O segundo problema: estamos privilegiando forma e não conteúdo. Se 13 matérias são adequadas ou não, é menos relevante do que se, em conjunto, cobrem aquilo que a vida e o mercado de trabalho demandam. Para continuar no exemplo do ensino jurídico, compare o ensino de direito no Brasil com o inglês ou americano: no Brasil o aluno estuda às vezes mais de 50 matérias. Lá fora, estudam por volta de uma dezena e meia. Às vezes, menos. Contudo, o fato de terem um histórico recheado de matérias e notas, não torna o bacharel em direito brasileiro melhor preparado, como mostram os resultados das provas da OAB e a dificuldade de profissionais brasileiros de competirem com seus pares estrangeiros ou mesmo as lacunas que demonstram em seus primeiros anos depois de formados. E o mesmo ocorre em outras profissões.

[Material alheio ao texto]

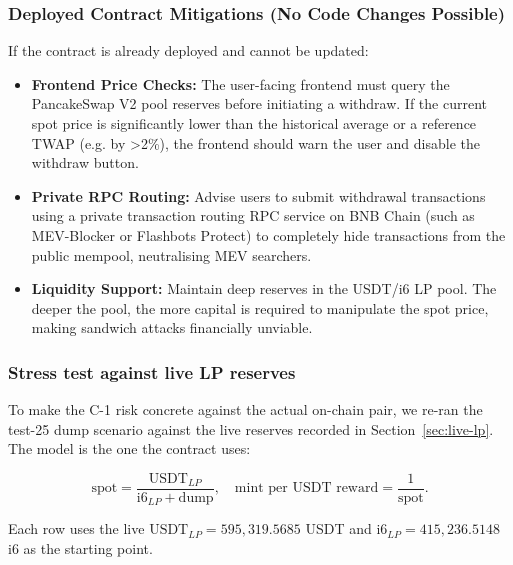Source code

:\documentclass[11pt,a4paper]{article}
\begin{document}
\subsubsection*{Deployed Contract Mitigations (No Code Changes Possible)}
If the contract is already deployed and cannot be updated:
\begin{itemize}[leftmargin=*]
    \item \textbf{Frontend Price Checks:} The user-facing frontend must query the PancakeSwap V2 pool reserves before initiating a withdraw. If the current spot price is significantly lower than the historical average or a reference TWAP (e.g. by >2\%), the frontend should warn the user and disable the withdraw button.
    \item \textbf{Private RPC Routing:} Advise users to submit withdrawal transactions using a private transaction routing RPC service on BNB Chain (such as MEV-Blocker or Flashbots Protect) to completely hide transactions from the public mempool, neutralising MEV searchers.
    \item \textbf{Liquidity Support:} Maintain deep reserves in the USDT/i6 LP pool. The deeper the pool, the more capital is required to manipulate the spot price, making sandwich attacks financially unviable.
\end{itemize}

\subsubsection*{Stress test against live LP reserves}
\label{sec:c1-stress}

To make the C-1 risk concrete against the actual on-chain pair, we re-ran
the test-25 dump scenario against the live reserves recorded in
Section~\ref{sec:live-lp}. The model is the one the contract uses:

\[
\text{spot} = \frac{\text{USDT}_{LP}}{\text{i6}_{LP} + \text{dump}},
\quad
\text{mint per USDT reward} = \frac{1}{\text{spot}}.
\]

Each row uses the live $\text{USDT}_{LP} = 595{,}319.5685$ USDT and
$\text{i6}_{LP} = 415{,}236.5148$ i6 as the starting point.
\end{document}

Na formulação de políticas educacionais na educação primária e secundária, a maior parte dos países desenvolvidos aprendeu três lições preciosas: primeiro, há matérias que são essenciais: não dá para sair sem saber. Como matemática e história. Segundo, o conteúdo precisa estar vinculado à realidade do aluno e seu mundo. Não adianta educar o aluno para o mundo de ontem. Presumindo que a maior parte dos alunos não entrará em uma faculdade, o que eles precisam saber para entrarem com sucesso no mercado de trabalho? E, terceiro, nem mercado de trabalho nem aluno vêm em ‘modelo único’. Eles têm necessidades e preferências diferentes, e a grade de matérias deve ser flexível para isso. Afora o grupo de matérias essenciais obrigatórias (como matemática e história, mencionadas acima), o aluno deve ter a possibilidade de escolher o que estudar de acordo com suas ambições acadêmicas e laborais, e suas aptidões e preferências. É perda de recursos financeiros e humanos obrigar todos os alunos a estudarem as mesmas coisas. Mas isso tem um custo e até hoje preferimos investir esses recursos no ensino superior.

O terceiro problema é de ordem financeira: a quem beneficia uma cultura educacional que privilegia diplomas em vez de conteúdo e qualidade? Certamente não é nem a sociedade nem os estudantes que se beneficiam de passar mais tempo estudando aquilo que não estão aprendendo e que possivelmente não irão utilizar. E uma boa parcela dos estudantes, especialmente classe média e baixa, é obrigada a pagar faculdades privadas para suprir as lacunas de conhecimento deixadas pelo ensino básico e médio, especialmente o público.